> _Try it_: Check every line of the data below for "images". Copy each one that has it.

Recorded data:
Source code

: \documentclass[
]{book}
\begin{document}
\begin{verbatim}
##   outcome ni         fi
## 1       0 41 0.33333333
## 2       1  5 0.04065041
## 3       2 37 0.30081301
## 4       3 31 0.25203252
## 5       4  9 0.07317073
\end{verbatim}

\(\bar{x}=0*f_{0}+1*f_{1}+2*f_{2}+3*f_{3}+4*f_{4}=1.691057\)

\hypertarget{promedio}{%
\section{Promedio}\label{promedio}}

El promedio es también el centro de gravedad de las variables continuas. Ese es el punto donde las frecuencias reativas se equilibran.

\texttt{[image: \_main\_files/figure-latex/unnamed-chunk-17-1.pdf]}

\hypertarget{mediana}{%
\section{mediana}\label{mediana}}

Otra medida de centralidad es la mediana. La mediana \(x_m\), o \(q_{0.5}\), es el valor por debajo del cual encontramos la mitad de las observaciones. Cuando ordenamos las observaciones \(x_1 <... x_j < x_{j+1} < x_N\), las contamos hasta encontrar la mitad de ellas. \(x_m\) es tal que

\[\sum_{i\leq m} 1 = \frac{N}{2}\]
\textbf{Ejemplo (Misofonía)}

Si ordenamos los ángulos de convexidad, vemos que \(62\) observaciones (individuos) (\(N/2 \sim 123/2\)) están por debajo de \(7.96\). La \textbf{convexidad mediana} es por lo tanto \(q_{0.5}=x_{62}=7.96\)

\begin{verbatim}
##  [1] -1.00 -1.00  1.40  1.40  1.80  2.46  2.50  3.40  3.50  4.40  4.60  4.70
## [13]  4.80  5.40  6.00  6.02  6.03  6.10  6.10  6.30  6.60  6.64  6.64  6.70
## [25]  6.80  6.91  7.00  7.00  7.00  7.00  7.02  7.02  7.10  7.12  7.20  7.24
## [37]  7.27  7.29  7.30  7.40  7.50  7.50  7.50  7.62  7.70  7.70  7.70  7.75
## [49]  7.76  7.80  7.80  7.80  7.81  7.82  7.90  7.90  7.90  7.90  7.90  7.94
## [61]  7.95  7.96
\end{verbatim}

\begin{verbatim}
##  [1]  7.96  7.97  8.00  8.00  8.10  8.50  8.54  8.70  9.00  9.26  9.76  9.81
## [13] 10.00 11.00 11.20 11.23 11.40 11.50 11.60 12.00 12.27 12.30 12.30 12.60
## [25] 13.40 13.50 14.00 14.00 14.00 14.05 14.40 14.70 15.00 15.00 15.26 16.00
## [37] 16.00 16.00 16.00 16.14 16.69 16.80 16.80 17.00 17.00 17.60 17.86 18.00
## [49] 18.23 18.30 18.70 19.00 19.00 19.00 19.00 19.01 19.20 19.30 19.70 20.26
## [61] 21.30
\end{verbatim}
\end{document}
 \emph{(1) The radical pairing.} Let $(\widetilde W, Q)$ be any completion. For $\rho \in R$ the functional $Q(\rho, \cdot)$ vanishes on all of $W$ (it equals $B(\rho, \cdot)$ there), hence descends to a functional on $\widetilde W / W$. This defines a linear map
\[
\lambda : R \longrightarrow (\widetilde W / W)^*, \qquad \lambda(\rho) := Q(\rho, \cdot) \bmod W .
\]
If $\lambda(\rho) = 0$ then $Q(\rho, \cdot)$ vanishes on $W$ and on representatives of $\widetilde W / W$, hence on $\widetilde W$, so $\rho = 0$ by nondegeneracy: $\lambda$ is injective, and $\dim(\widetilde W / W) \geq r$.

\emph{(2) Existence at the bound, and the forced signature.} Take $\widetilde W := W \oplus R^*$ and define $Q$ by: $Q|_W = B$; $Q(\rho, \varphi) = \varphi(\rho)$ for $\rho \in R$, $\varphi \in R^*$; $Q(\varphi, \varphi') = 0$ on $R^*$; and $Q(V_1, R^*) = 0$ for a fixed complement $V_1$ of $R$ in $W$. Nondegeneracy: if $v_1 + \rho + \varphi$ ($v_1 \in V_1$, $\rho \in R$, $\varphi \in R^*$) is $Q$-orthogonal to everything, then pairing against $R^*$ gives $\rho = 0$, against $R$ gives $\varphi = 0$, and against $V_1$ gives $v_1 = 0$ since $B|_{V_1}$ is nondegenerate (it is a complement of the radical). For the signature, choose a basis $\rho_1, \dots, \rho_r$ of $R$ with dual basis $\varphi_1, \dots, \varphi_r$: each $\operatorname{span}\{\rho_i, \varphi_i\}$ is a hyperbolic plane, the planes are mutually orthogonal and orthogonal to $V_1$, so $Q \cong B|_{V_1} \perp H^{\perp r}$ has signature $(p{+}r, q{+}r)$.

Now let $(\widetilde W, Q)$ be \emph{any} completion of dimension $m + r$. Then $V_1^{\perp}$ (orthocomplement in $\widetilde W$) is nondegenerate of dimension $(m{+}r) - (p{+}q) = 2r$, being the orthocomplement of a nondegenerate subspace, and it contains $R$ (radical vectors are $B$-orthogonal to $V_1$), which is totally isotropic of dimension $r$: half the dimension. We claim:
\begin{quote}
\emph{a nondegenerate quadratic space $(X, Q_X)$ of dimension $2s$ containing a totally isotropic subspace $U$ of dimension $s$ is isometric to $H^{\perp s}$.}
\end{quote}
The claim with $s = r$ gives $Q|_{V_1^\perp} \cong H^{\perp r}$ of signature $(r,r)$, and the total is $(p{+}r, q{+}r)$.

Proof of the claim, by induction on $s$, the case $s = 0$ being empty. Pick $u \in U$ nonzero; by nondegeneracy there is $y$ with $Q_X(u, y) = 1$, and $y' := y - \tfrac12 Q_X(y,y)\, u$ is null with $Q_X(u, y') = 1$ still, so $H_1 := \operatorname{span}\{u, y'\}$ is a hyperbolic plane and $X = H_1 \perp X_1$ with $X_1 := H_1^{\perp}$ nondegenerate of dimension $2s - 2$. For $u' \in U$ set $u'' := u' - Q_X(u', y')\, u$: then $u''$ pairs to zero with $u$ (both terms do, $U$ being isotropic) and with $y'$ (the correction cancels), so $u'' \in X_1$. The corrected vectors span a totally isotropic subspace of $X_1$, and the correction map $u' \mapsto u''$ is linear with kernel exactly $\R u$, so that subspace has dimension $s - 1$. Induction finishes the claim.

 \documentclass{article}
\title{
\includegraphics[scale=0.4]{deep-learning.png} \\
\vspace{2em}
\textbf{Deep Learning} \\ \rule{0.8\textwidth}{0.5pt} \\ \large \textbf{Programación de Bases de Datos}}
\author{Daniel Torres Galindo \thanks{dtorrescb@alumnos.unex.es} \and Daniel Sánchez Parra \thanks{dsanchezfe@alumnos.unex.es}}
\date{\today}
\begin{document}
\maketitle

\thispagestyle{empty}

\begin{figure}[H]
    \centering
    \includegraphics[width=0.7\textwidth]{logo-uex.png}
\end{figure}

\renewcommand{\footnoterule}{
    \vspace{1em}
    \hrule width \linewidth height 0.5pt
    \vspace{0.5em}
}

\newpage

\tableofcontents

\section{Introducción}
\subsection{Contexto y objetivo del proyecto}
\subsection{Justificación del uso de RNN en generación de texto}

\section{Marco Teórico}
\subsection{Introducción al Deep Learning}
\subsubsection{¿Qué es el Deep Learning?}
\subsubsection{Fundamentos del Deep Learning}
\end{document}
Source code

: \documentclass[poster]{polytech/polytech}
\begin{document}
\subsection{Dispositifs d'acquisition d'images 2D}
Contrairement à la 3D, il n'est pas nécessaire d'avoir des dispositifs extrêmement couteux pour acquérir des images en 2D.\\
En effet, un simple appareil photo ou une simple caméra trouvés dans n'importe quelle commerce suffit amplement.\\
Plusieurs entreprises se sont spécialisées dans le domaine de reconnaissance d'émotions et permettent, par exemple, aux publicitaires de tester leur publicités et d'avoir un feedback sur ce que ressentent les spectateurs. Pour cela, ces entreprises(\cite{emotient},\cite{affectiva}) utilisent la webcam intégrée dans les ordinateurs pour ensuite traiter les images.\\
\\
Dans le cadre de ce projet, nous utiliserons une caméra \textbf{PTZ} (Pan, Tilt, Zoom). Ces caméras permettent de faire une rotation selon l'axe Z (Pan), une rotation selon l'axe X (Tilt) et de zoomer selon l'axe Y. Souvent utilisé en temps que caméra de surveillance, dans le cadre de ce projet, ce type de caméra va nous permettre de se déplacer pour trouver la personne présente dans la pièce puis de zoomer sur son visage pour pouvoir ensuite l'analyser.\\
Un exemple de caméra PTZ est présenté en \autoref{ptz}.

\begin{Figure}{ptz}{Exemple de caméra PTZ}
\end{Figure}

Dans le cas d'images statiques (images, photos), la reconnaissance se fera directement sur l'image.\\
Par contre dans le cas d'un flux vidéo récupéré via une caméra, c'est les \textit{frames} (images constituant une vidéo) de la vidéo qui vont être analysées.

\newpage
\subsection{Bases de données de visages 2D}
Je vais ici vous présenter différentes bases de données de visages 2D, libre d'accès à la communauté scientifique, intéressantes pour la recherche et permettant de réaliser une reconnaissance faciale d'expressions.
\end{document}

> _Response area_:
\subsection{Dispositifs d'acquisition d'images 2D}
Contrairement à la 3D, il n'est pas nécessaire d'avoir des dispositifs extrêmement couteux pour acquérir des images en 2D.\\
Plusieurs entreprises se sont spécialisées dans le domaine de reconnaissance d'émotions et permettent, par exemple, aux publicitaires de tester leur publicités et d'avoir un feedback sur ce que ressentent les spectateurs. Pour cela, ces entreprises(\cite{emotient},\cite{affectiva}) utilisent la webcam intégrée dans les ordinateurs pour ensuite traiter les images.\\
Dans le cas d'images statiques (images, photos), la reconnaissance se fera directement sur l'image.\\
Par contre dans le cas d'un flux vidéo récupéré via une caméra, c'est les \textit{frames} (images constituant une vidéo) de la vidéo qui vont être analysées.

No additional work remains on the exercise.